Analysis of impacts of polders on flood processes in Qinhuai River Basin, China, using the HEC-RAS model

The hydrological effects of urbanization have been receiving increasing attention. The increasing impervious area due to the land use and land cover change caused by urbanization has been found to have a profound impact on urban hydrological process (Liu et al. 2011; Yerramilli 2012; Zhang & Song 2014). The impact of urbanization on the hydrological cycle in urban areas includes changes to rainfall, evaporation, and runoff (Song & Zhu 2008; Zhang 2012). Increasing impervious area due to urbanization leads to the corresponding increase of the runoff coefficient, resulting in magnified flood volumes and advanced peak flows in flood processes (He et al. 2003; O'Driscoll et al. 2010; Hamel et al. 2013; Schirmer et al. 2013). Hammer (1972) found that hydrological processes would be greatly affected when the impervious percentage of a drainage reaches 10% or more (Hammer 1972). Klein (1979) studied 23 small watersheds in Maryland and concluded that baseflow was negatively correlated with watershed imperviousness (Klein 1979). Ng & Marsalek (1992) found that peak flows and flood volumes would increase by 20% when the impervious rate of a basin increases two times (Ng & Marsalek 1992). Jennings & Jarnagin (2002) found that urban expansion would increase river runoff (Jennings & Jarnagin 2002). Zhou et al. (2013) analyzed the influence of urbanization on the hydrological processes in the Yangtze River Delta region, and pointed out that the surface runoff and baseflow respond strongly to urbanization (Zhou et al. 2013).
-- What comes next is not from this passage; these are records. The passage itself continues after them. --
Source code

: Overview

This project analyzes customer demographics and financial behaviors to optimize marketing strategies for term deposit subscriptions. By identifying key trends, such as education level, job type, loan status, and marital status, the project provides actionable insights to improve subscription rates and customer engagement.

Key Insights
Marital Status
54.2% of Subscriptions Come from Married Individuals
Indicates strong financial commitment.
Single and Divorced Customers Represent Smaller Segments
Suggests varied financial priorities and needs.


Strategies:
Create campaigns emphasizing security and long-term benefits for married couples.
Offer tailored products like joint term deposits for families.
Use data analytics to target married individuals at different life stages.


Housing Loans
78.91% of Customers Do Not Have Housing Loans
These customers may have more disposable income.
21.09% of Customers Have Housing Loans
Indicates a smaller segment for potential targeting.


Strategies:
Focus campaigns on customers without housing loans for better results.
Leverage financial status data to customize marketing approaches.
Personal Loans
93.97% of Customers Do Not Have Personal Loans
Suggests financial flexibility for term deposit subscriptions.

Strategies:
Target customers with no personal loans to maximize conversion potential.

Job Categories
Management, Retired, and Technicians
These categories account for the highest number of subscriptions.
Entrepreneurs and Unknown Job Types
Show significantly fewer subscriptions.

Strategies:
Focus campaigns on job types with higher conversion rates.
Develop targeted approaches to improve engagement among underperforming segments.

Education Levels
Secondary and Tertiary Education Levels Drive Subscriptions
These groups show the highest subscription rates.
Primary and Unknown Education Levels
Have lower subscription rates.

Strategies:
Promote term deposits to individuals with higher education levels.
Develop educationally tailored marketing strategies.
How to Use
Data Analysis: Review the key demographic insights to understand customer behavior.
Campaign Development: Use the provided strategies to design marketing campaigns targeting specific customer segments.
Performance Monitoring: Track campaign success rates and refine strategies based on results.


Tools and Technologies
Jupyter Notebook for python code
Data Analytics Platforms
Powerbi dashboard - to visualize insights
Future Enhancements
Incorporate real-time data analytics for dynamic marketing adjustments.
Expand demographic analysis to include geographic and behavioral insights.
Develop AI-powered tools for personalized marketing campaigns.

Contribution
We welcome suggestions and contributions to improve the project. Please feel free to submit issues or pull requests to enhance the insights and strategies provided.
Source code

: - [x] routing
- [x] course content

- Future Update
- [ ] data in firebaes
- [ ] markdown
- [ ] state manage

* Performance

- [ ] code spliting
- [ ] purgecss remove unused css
Flood control is critical to a city's long-term sustainable development. Flood-related hydrological parameters of an area change during the urbanization process. Flood control policies must adapt to these changes (Stevens 2012).
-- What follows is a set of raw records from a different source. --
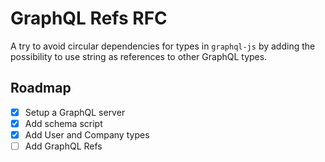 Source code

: # GraphQL Refs RFC

A try to avoid circular dependencies for types in `graphql-js` by adding the possibility to use string as references to other GraphQL types.

## Roadmap

- [x] Setup a GraphQL server
- [x] Add schema script
- [x] Add User and Company types
- [ ] Add GraphQL Refs
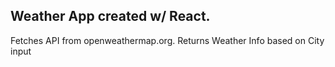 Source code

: ## Weather App created w/ React.

Fetches API from openweathermap.org.
Returns Weather Info based on City input
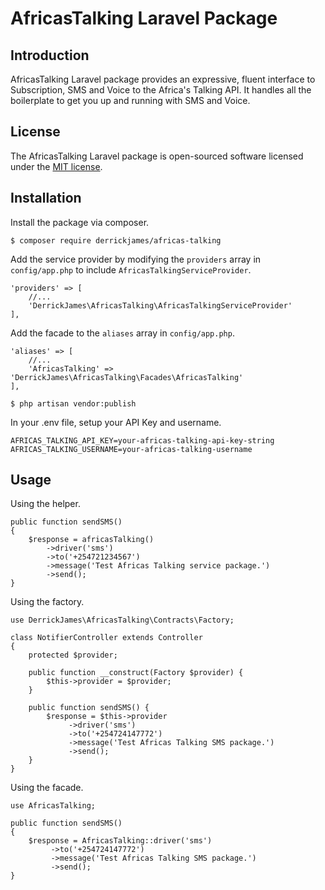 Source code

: # AfricasTalking Laravel Package

## Introduction

AfricasTalking Laravel package provides an expressive, fluent interface to
Subscription, SMS and Voice to the Africa's Talking API. It handles all the boilerplate to get you up and running with SMS and Voice.

## License

The AfricasTalking Laravel package is open-sourced software licensed under the [MIT license](http://opensource.org/licenses/MIT).

## Installation

Install the package via composer.

    $ composer require derrickjames/africas-talking

Add the service provider by modifying the `providers` array in `config/app.php`
to include `AfricasTalkingServiceProvider`.

    'providers' => [
        //...
        'DerrickJames\AfricasTalking\AfricasTalkingServiceProvider'
    ],

Add the facade to the `aliases` array in `config/app.php`.

    'aliases' => [
        //...
        'AfricasTalking' => 'DerrickJames\AfricasTalking\Facades\AfricasTalking'
    ],

    $ php artisan vendor:publish

In your .env file, setup your API Key and username.

    AFRICAS_TALKING_API_KEY=your-africas-talking-api-key-string
    AFRICAS_TALKING_USERNAME=your-africas-talking-username

## Usage

Using the helper.

    public function sendSMS()
    {
        $response = africasTalking()
            ->driver('sms')
            ->to('+254721234567')
            ->message('Test Africas Talking service package.')
            ->send();
    }

Using the factory.

    use DerrickJames\AfricasTalking\Contracts\Factory;

    class NotifierController extends Controller
    {
        protected $provider;

        public function __construct(Factory $provider) {
            $this->provider = $provider;
        }

        public function sendSMS() {
            $response = $this->provider
                 ->driver('sms')
                 ->to('+254724147772')
                 ->message('Test Africas Talking SMS package.')
                 ->send();
        }
    }

Using the facade.

    use AfricasTalking;

    public function sendSMS()
    {
        $response = AfricasTalking::driver('sms')
             ->to('+254724147772')
             ->message('Test Africas Talking SMS package.')
             ->send();
    }

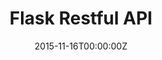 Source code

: ---
title: Flask Restful API
summary:  A comprehensive API solution leveraging Flask, a Python microframework, seamlessly integrated with MySQL database for rapid development of robust and scalable web services.
tags:
  - Others
date: '2015-11-16T00:00:00Z'
weight: 1

# Optional external URL for project (replaces project detail page).
external_link: 'https://github.com/tusharmalankiya/flask-restful-api'

image:
  caption: ''
  focal_point: Smart
--- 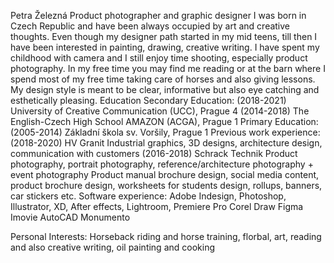 Petra Železná
Product photographer and graphic designer
I was born in Czech Republic and have been always occupied by art and creative thoughts. Even though my designer path started in my mid teens, till then I have been interested in painting, drawing, creative writing. I have spent my childhood with camera and I still enjoy time shooting, especially product photography. In my free time you may find me reading or at the barn where I spend most of my free time taking care of horses and also giving lessons.
My design style is meant to be clear, informative but also eye catching and esthetically pleasing.
Education
Secondary Education:
(2018-2021) University of Creative Communication (UCC), Prague 4
(2014-2018) The English-Czech High School AMAZON (ACGA), Prague 1
Primary Education:
(2005-2014) Základní škola sv. Voršily, Prague 1
Previous work experience:
(2018-2020) HV Granit
Industrial graphics, 3D designs, architecture design, communication with customers
(2016-2018) Schrack Technik
Product photography, portrait photography, reference/architecture photography + event photography
Product manual brochure design, social media content, product brochure design, worksheets for students design, rollups, banners, car stickers etc.
Software experience:
Adobe Indesign, Photoshop, Illustrator, XD, After effects, Lightroom, Premiere Pro
Corel Draw
Figma
Imovie
AutoCAD
Monumento

Personal Interests:
Horseback riding and horse training, florbal, art, reading and also creative writing, oil painting and cooking

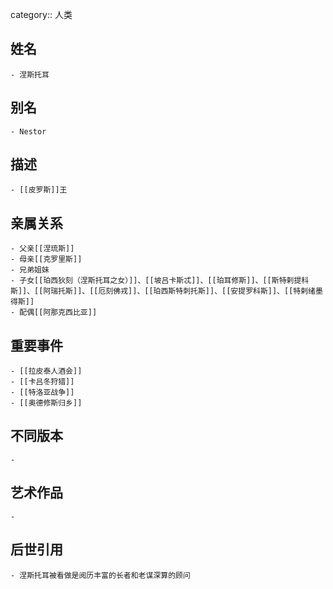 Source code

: category:: 人类
## 姓名
	- 涅斯托耳
## 别名
	- Nestor
## 描述
	- [[皮罗斯]]王
## 亲属关系
	- 父亲[[涅琉斯]]
	- 母亲[[克罗里斯]]
	- 兄弟姐妹
	- 子女[[珀西狄刻（涅斯托耳之女）]]、[[坡吕卡斯忒]]、[[珀耳修斯]]、[[斯特剌提科斯]]、[[阿瑞托斯]]、[[厄刻佛戎]]、[[珀西斯特刺托斯]]、[[安提罗科斯]]、[[特剌绪墨得斯]]
	- 配偶[[阿那克西比亚]]
## 重要事件
	- [[拉皮泰人酒会]]
	- [[卡吕冬狩猎]]
	- [[特洛亚战争]]
	- [[奥德修斯归乡]]
## 不同版本
	-
## 艺术作品
	-
## 后世引用
	- 涅斯托耳被看做是阅历丰富的长者和老谋深算的顾问
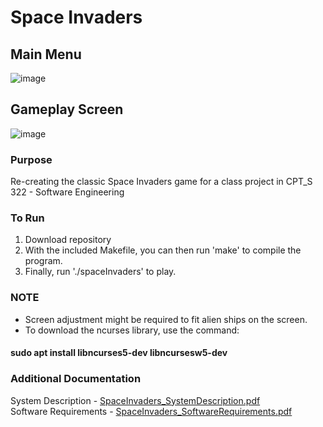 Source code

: # Space Invaders
## Main Menu
![image](https://github.com/BrianDeanO/SpaceInvaders/assets/54780901/4b85f63d-0f32-49bc-afc8-b0bd938826d5)

## Gameplay Screen
![image](https://github.com/BrianDeanO/SpaceInvaders/assets/54780901/f456faa6-0903-4d52-9317-812be90b1ec9)
 
### Purpose
Re-creating the classic Space Invaders game for a class project in CPT_S 322 - Software Engineering

### To Run
1. Download repository
2. With the included Makefile, you can then run 'make' to compile the program.
3. Finally, run './spaceInvaders' to play.

### NOTE
 - Screen adjustment might be required to fit alien ships on the screen. 
 - To download the ncurses library, use the command: 
#### sudo apt install libncurses5-dev libncursesw5-dev 

### Additional Documentation
System Description - [SpaceInvaders_SystemDescription.pdf](https://github.com/BrianDeanO/SpaceInvaders/files/13519575/SpaceInvaders_SystemDescription.pdf) <br>
Software Requirements -  [SpaceInvaders_SoftwareRequirements.pdf](https://github.com/BrianDeanO/SpaceInvaders/files/13519574/SpaceInvaders_SoftwareRequirements.pdf)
Polders are the areas enclosed by embankments in coordination with advantageous terrain, natural rivers, or artificial rivers (Gao & Mao 1993). In flood control practices, flood protection zones, also known as urban polders, are built with existing dikes. Runoff in the polders has no direct contact with the external rivers. Polders are connected with rivers through gates and pumping stations. Flood control with urban agglomeration polders is particularly prevalent in East China, especially Suzhou, Wuxi, Changzhou and Jiaxing in Yangtze River Delta plain, and Nanjing in Qinhuai River Basin. Gao and Han qualitatively studied the influence of polders on flooding, based on an analysis of the change of water surface rate in Taihu Lake Basin (Gao & Han 1999). Yuan Yu et al. simulated the storm flood processes with urban agglomeration polders, using the Hydrologic Engineering Center – Hydrologic Modeling System (HEC-HMS) with polders, and found that urban agglomeration polders have detrimental impacts on hydrological processes, including increased peak flows and flood volumes (Yuan et al. 2015). Gao et al. (2017) found that the geographic distribution of polders has no obvious impact on flood volumes, but does change peak flows. Flood volumes and peak flows gradually increase with increasing urbanization (Gao et al. 2017).

Hydrologic Engineering Center – River Analysis System (HEC-RAS) is an extensively applied hydraulics software developed by the US Army Corps of Engineers Hydrology Engineering Center (USACE) for constant flow surface curve calculation, unsteady flow simulation, movable boundary sediment transport calculations and water quality analysis (Brunner 2010; Xue et al. 2014). Wang et al. (2011) simulated water level changes of the Three Gorges Reservoir during 2006 and 2007 with HEC-RAS, and analyzed the reduction of floods in four parts of the watershed, downstream of the reservoir (Wang et al. 2011). Deng & Li (2012) applied the HEC-RAS model to the flood control evaluation of the Meg River Bridge and demonstrated that the model is applicable to the analysis of backwater height changes (Deng & Li 2012). Yerramilli (2012) analyzed and evaluated the vulnerability of Jackson, Mississippi, USA to floods by the Pearl River, using geographic information system (GIS) and HEC-RAS model (Yerramilli 2012).

This study is mainly aimed to simulate flood processes, examine the impact of urban agglomeration polders, and explore the relationship between the flood control and flood level, using the HEC-RAS model.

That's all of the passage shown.